Exercise aim » Going through the data, count each line that has the word "right". Reply with the total and nothing more.

Supplied data »
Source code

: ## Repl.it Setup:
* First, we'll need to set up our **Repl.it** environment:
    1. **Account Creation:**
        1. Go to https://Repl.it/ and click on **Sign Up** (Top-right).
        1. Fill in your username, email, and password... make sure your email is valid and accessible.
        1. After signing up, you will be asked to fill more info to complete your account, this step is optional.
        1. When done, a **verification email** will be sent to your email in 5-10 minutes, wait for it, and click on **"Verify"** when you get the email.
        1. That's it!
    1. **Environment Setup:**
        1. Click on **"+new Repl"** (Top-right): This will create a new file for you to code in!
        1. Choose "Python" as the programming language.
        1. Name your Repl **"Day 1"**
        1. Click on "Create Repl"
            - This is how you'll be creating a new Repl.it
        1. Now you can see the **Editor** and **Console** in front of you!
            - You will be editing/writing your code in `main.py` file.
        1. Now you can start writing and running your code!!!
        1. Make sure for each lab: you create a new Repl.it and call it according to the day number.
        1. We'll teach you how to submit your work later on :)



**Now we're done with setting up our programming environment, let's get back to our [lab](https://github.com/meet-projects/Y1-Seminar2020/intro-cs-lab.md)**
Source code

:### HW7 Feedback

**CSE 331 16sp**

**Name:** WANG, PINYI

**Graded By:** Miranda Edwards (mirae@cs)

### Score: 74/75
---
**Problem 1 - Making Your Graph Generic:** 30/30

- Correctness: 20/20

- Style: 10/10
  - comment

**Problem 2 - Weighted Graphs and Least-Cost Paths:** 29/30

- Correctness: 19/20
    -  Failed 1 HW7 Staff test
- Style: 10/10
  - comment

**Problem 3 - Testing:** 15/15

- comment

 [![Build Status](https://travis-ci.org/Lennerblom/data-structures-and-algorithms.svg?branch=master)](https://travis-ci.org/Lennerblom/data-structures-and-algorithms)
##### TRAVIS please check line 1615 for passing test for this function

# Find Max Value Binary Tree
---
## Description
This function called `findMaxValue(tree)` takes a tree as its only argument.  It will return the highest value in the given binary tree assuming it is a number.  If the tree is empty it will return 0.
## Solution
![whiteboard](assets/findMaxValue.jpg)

Expected answer » 2